RIEN NE SERA ACCOMPLI EN FRANCE SI LES DETRACTEURS DE LA REFORME NE SONT PAS BOUSCULES
Deux éléments distincts.
Certes, il existe toujours le bon vieux divorce, dont la procédure est d'ailleurs simplifiée ; et pourquoi ne pas y recourir ? En l'occurrence, ce n'est pas celle que les époux ont choisie. Car il y a, en définitive, deux éléments fort distincts dans cette affaire : le cas particulier, qui pose de façon aiguë le droit d'avoir une vie privée à l'abri du regard médiatique ; et le cas général qui pose celui d'une éventuelle réforme.

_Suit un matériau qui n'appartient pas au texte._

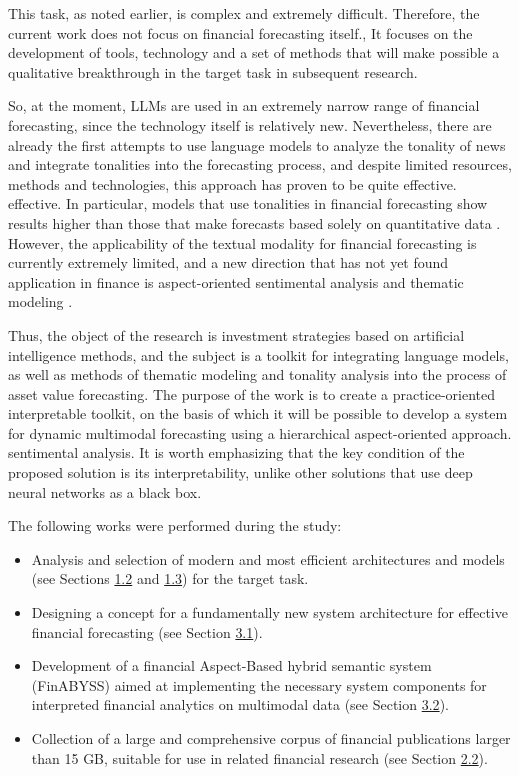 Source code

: This task, as noted earlier, is complex and extremely difficult. Therefore, the current work does not focus on financial forecasting itself.,
It focuses on the development of tools, technology and a set of methods that will make possible a qualitative breakthrough
in the target task in subsequent research.

So, at the moment, LLMs are used in an extremely narrow range of financial forecasting, since the technology itself is relatively new.
Nevertheless, there are already the first attempts to use language models to analyze the tonality of news and integrate tonalities into
the forecasting process, and despite limited resources, methods and technologies, this approach has proven to be quite effective.
effective. In particular, models that use tonalities in financial forecasting show results higher than those that make
forecasts based solely on quantitative data \parencite{Kim2023, Jiang2023, Halder2022}. However, the applicability of the textual
modality for financial forecasting is currently extremely limited, and a new direction that has not yet found application
in finance is aspect-oriented sentimental analysis \parencite{SA2020taxonomy,FSA2020problems} and thematic modeling
\parencite{angelov2020top2vec,BERTopic2022}.

Thus, the object of the research is investment strategies based on artificial intelligence methods, and the subject is a
toolkit for integrating language models, as well as methods of thematic modeling and tonality analysis into the process
of asset value forecasting. The purpose of the work is to create a practice-oriented interpretable toolkit, on the basis of which it will
be possible to develop a system for dynamic multimodal forecasting using a hierarchical aspect-oriented approach.
sentimental analysis. It is worth emphasizing that the key condition of the proposed solution is its interpretability,
unlike other solutions that use deep neural networks as a black box.

The following works were performed during the study:

\begin{itemize}
    \item Analysis and selection of modern and most efficient architectures and models (see Sections \hyperref[sec:ml_algos]{1.2} and
    \hyperref[sec:models]{1.3}) for the target task.
    \item Designing a concept for a fundamentally new system architecture for effective financial forecasting
    (see Section \hyperref[sec:architecture]{3.1}).
\item Development of a financial Aspect-Based hybrid semantic system (FinABYSS)
aimed at implementing the necessary system components for interpreted financial analytics on multimodal data
    (see Section \hyperref[sec:components]{3.2}).
\item Collection of a large and comprehensive corpus of financial publications larger than 15 GB, suitable for use in related financial research
(see Section \hyperref[sec:data_governance]{2.2}).
\end{itemize}

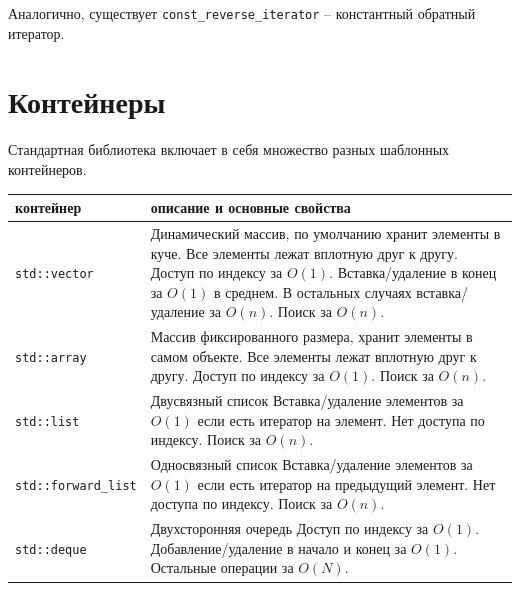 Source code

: \documentclass{article}
\begin{document}
Аналогично, существует \texttt{const\_reverse\_iterator} -- константный обратный итератор.

\newpage
\section*{Контейнеры}
Стандартная библиотека включает в себя множество разных шаблонных контейнеров.

\begin{center}
\bgroup
\def\arraystretch{2}%
\begin{tabular}{ p{3.3cm} | p{14cm} }
контейнер & описание и основные свойства \\ \hline

\texttt{std::vector} & 
Динамический массив, по умолчанию хранит элементы в куче. \newline 
Все элементы лежат вплотную друг к другу. \newline 
Доступ по индексу за $O(1)$. Вставка/удаление в конец за $O(1)$ в среднем. \newline
В остальных случаях вставка/удаление за $O(n)$. Поиск за $O(n)$.  \newline 
\\ \hline

\texttt{std::array} &
Массив фиксированного размера, хранит элементы в самом объекте. \newline 
Все элементы лежат вплотную друг к другу. \newline 
Доступ по индексу за $O(1)$. Поиск за $O(n)$. \newline 
\\ \hline

\texttt{std::list} &
Двусвязный список \newline 
Вставка/удаление элементов за $O(1)$ если есть итератор на элемент. \newline 
Нет доступа по индексу. Поиск за $O(n)$. \newline 
\\ \hline


\texttt{std::forward\_list} &
Односвязный список \newline 
Вставка/удаление элементов за $O(1)$ если есть итератор на предыдущий элемент. \newline 
Нет доступа по индексу. Поиск за $O(n)$. \newline 
\\ \hline


\texttt{std::deque} &
Двухсторонняя очередь \newline 
Доступ по индексу за $O(1)$. Добавление/удаление в начало и конец за $O(1)$. \newline 
Остальные операции за $O(N)$. \newline 
\\ \hline


\end{tabular}
\end{center}
\end{document}
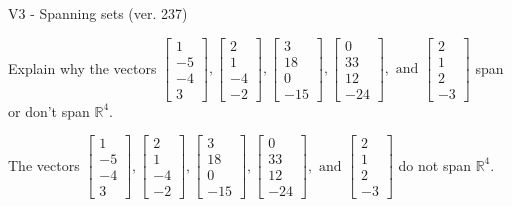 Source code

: \begin{exercise}
  \begin{exerciseTitle}V3 - Spanning sets (ver. 237)\end{exerciseTitle}
  \begin{exerciseStatement}
    Explain why the vectors \(\left[\begin{array}{r}
1 \\
-5 \\
-4 \\
3
\end{array}\right] , \left[\begin{array}{r}
2 \\
1 \\
-4 \\
-2
\end{array}\right] , \left[\begin{array}{r}
3 \\
18 \\
0 \\
-15
\end{array}\right] , \left[\begin{array}{r}
0 \\
33 \\
12 \\
-24
\end{array}\right] , \text{ and } \left[\begin{array}{r}
2 \\
1 \\
2 \\
-3
\end{array}\right]\) span or don't span \(\mathbb{R}^4\). 
	


  \end{exerciseStatement}
  \begin{exerciseAnswer}
   The vectors \(\left[\begin{array}{r}
1 \\
-5 \\
-4 \\
3
\end{array}\right] , \left[\begin{array}{r}
2 \\
1 \\
-4 \\
-2
\end{array}\right] , \left[\begin{array}{r}
3 \\
18 \\
0 \\
-15
\end{array}\right] , \left[\begin{array}{r}
0 \\
33 \\
12 \\
-24
\end{array}\right] , \text{ and } \left[\begin{array}{r}
2 \\
1 \\
2 \\
-3
\end{array}\right]\) 
  	 do not  
	span \(\mathbb{R}^4\).
  



\end{exerciseAnswer}
\end{exercise}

Quoi qu'il en soit, et pour en revenir à elle, Mme Dati n'a pas eu un mauvais réflexe ; elle a beaucoup mieux compris que n'importe lequel de ses détracteurs les affres d'une jeune musulmane obligée de jurer qu'elle est vierge avant son mariage et non moins obligée ensuite de reconnaître qu'elle a menti ; et qui, appartenant elle-même à la société française contemporaine, n'avait plus qu'une hâte : se débarrasser à la fois d'un époux à la mentalité moyenâgeuse et d'un mariage arrangé. Après quoi, la ministre a été battue par forfait : le charivari a été tel qu'il lui a imposé l'analyse erronée des grands émotifs qui gouvernent l'espace des médias.
Bien entendu, cela ne signifie nullement que les Français doivent se ranger à l'avis que la virginité est une qualité essentielle de l'épouse. C'est pourquoi il appartient à la ministre de la Justice d'ouvrir un débat sur un éventuel changement du code civil. En revanche, l'appel ne rend service à personne.
Les journaux font le bilan de la garde des Sceaux, un an après sa nomination au gouvernement. Ils lui reprochent ses toilettes de couturiers, ses chaussures, sa prédilection pour le glamour, et beaucoup de choses encore. Il nous semble que, sans pardonner mais sans condamner ces dérives, nous devrions comprendre que la jeune femme venue de très loin et parvenue, à la force du poignet, dans son bureau de la place Vendôme, n'a pu résister à l'appel du luxe et de la haute société, d'autant que le président lui-même lui a donné l'exemple. Le président dont elle se réclame au point d'envisager de quitter elle-même la politique quand il aura terminé son ou ses mandats. Le président qui est son modèle.
Bulldozer.
Elle l'a beaucoup imité quand elle a lancé tambour battant et sans la moindre inhibition sa réforme de la carte judiciaire où elle est passée comme un bulldozer sur les corps et les coeurs des magistrats et des avocats ; elle l'a imité en adoptant en toute occasion un point de vue péremptoire qu'elle n'aurait altéré qu'au prix d'une réforme moins profonde ou plus lente ; elle l'a imité quand elle a laissé partir ceux, et ils sont nombreux, qu'elle a profondément mécontentés.
Est-elle une bonne ministre ? Est-elle compétente en matière de réforme des institutions ? N'a-t-elle pas été trop proche de Cécilia et n'a-t-elle pas été contrainte, par le divorce et le remariage du président, à un changement éclair de loyauté ? Mettons-nous un instant à sa place pour constater que ce n'est pas facile. Et, surtout, admettons que rien ne sera accompli en France si les partisans de la réforme ne bousculent pas sans ménagements ceux qui s'y opposent au nom de mille raisons qui, cumulées, n'en font pas une bonne.